My home backup system

After having spent the last five years feeling guilty, I now, finally, have my laptop backing up the data I care about to another machine on my network. Here’s how I did it. This is a relatively long and complicated process, but it means that it all happens automatically and by magic, and I don’t ever have to interact with it, which is what I want. The first component I needed was some backup space: a machine on my network that I could send the backups to. I did look at online backup space (Amazon’s S3 and similar) like all the cool kids, but I just can’t get on with it, and I resent paying because I’m a cheapskate. So, it was to be a box on my network. Now, there are useful NAS machines around, which just get plugged in and automatically export their disc space (normally as a Windows share, with Samba), and I looked at those too (there’s the Terastation, etc, etc).

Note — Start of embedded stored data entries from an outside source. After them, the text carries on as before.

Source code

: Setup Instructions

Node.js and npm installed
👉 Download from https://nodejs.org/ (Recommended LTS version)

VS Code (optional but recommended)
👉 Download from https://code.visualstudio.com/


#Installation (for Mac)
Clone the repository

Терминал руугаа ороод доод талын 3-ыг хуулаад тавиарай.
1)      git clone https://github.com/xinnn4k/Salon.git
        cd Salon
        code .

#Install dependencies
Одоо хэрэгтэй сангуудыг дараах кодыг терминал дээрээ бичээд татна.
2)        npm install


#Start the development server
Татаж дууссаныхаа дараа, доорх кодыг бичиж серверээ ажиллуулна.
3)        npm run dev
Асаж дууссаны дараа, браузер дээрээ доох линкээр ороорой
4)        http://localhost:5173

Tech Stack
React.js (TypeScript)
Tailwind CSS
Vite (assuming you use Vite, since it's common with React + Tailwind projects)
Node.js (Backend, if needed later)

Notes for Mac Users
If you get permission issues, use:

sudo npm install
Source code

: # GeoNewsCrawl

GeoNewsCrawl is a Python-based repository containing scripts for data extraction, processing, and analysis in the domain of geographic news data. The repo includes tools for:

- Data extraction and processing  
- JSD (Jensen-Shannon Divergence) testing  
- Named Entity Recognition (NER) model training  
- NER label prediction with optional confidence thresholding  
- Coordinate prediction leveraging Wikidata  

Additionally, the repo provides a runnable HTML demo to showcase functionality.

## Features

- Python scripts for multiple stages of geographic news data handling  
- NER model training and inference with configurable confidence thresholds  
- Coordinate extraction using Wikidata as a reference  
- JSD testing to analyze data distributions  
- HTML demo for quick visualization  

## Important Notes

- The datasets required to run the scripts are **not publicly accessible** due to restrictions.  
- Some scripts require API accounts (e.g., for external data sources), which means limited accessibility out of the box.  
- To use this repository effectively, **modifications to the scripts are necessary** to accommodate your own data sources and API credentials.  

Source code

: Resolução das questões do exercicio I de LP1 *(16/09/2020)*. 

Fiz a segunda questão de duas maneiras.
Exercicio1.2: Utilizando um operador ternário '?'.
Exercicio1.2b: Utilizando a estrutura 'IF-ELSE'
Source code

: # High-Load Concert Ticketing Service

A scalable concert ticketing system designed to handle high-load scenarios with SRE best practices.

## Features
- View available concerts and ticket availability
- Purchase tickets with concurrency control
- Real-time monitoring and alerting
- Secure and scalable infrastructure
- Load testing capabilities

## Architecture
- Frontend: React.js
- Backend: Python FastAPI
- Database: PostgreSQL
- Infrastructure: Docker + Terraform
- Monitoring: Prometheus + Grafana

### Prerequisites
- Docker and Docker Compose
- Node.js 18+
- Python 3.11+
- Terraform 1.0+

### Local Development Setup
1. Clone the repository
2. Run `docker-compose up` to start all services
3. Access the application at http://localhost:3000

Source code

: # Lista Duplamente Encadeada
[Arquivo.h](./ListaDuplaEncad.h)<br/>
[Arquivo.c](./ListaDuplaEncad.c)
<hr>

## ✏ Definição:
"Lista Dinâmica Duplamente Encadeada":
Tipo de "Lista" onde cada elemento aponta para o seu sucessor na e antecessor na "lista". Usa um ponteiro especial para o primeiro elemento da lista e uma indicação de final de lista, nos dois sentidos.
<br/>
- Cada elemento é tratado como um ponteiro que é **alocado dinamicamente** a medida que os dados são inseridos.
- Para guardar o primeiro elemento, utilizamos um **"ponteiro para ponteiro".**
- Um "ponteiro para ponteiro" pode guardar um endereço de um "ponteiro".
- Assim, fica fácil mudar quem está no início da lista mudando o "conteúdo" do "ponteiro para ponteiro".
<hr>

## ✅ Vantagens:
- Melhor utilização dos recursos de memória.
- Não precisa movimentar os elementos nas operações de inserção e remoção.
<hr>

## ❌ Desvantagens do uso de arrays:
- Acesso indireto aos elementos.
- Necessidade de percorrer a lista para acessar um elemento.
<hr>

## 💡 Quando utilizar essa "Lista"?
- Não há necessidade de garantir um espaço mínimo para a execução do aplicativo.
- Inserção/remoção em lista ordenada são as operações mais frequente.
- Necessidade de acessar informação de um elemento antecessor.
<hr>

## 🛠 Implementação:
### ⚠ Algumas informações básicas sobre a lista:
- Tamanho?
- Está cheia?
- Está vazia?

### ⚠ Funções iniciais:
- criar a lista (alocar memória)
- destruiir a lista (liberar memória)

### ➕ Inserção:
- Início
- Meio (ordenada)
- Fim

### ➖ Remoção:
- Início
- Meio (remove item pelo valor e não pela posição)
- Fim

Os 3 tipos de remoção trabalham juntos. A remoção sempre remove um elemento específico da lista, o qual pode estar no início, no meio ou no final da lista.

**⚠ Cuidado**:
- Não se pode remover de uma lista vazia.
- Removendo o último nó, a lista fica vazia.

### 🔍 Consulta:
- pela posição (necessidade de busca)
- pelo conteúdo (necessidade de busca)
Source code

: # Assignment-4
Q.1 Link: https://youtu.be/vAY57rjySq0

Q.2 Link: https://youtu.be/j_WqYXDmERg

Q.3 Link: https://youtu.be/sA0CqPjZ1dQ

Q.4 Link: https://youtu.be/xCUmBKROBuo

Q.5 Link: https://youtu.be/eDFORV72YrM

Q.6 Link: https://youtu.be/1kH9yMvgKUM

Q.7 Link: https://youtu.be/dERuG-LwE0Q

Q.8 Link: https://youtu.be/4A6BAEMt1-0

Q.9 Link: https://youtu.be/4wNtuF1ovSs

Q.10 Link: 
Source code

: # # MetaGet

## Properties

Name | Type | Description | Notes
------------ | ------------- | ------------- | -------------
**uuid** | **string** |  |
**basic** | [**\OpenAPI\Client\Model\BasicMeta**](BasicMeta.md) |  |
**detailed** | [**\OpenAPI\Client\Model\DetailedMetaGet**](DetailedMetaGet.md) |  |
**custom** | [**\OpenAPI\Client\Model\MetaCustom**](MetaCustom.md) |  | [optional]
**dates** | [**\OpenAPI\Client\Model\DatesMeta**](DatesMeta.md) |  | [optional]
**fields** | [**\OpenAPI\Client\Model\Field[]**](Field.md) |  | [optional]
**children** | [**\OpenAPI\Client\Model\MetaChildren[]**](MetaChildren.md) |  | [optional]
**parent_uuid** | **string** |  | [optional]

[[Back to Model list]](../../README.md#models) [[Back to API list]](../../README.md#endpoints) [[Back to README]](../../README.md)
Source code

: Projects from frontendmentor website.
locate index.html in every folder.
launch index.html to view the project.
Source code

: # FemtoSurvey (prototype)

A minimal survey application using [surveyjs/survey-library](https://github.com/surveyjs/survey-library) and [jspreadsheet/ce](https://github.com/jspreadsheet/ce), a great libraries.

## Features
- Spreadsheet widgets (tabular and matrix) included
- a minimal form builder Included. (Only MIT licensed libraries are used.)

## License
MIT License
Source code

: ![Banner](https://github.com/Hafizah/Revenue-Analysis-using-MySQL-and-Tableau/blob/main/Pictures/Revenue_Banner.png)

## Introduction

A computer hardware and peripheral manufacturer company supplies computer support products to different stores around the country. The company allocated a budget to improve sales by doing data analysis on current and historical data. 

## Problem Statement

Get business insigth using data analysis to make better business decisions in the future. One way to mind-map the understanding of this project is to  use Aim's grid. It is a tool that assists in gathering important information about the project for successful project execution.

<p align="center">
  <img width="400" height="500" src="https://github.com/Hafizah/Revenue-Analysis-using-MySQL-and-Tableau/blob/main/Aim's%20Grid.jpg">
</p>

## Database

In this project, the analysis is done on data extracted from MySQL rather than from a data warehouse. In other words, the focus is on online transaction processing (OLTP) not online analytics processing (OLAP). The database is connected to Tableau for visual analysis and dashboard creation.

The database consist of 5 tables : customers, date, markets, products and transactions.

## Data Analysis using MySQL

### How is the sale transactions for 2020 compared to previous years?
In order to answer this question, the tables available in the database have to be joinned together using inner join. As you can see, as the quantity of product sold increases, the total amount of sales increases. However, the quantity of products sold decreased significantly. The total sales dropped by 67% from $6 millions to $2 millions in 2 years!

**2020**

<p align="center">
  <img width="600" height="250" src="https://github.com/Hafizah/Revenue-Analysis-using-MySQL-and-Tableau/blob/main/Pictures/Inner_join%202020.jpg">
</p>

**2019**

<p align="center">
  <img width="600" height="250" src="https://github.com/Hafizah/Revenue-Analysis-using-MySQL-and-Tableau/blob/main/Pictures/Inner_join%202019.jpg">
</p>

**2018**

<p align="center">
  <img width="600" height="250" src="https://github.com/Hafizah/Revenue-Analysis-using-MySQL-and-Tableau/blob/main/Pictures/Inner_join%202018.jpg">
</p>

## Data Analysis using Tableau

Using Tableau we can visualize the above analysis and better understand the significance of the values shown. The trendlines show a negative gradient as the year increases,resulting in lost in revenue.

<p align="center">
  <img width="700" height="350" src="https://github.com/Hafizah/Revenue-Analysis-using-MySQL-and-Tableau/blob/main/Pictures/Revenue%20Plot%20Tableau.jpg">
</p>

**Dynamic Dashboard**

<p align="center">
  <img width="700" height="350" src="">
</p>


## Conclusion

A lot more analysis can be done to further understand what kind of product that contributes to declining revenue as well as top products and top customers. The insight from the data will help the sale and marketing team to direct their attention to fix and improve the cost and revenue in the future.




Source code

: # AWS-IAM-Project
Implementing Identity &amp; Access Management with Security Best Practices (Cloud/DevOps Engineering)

However, I needed an always-on server for another purpose anyway, so I decided to go with a real machine. A machine cobbled together out of the Big Box Of Machine Bits, of course.

Setting up the server

It’s got two disc drives in it, and I divided the first disc into two partitions, one with 1GB and the other with all the rest. Install Ubuntu Linux 6.10 Edgy, server edition, on the 1GB partition. (I actually installed dapper and then upgraded it to edgy, for that bleeding edge greatness; at this writing, edgy is only at RC stage.) After that, we want to take all the remaining space on the machine (one big partition on disc 1, and all of disc 2) and make them one big block of disc space; this is what LVM, the Linux Volume Manager, is for. Note that all this stuff can be done with proper GUI tools, but I don’t have a GUI on this machine because it’s a server and I’m trying to converse disc space. This bit’s also from memory, so be very careful and don’t just slavishly follow it.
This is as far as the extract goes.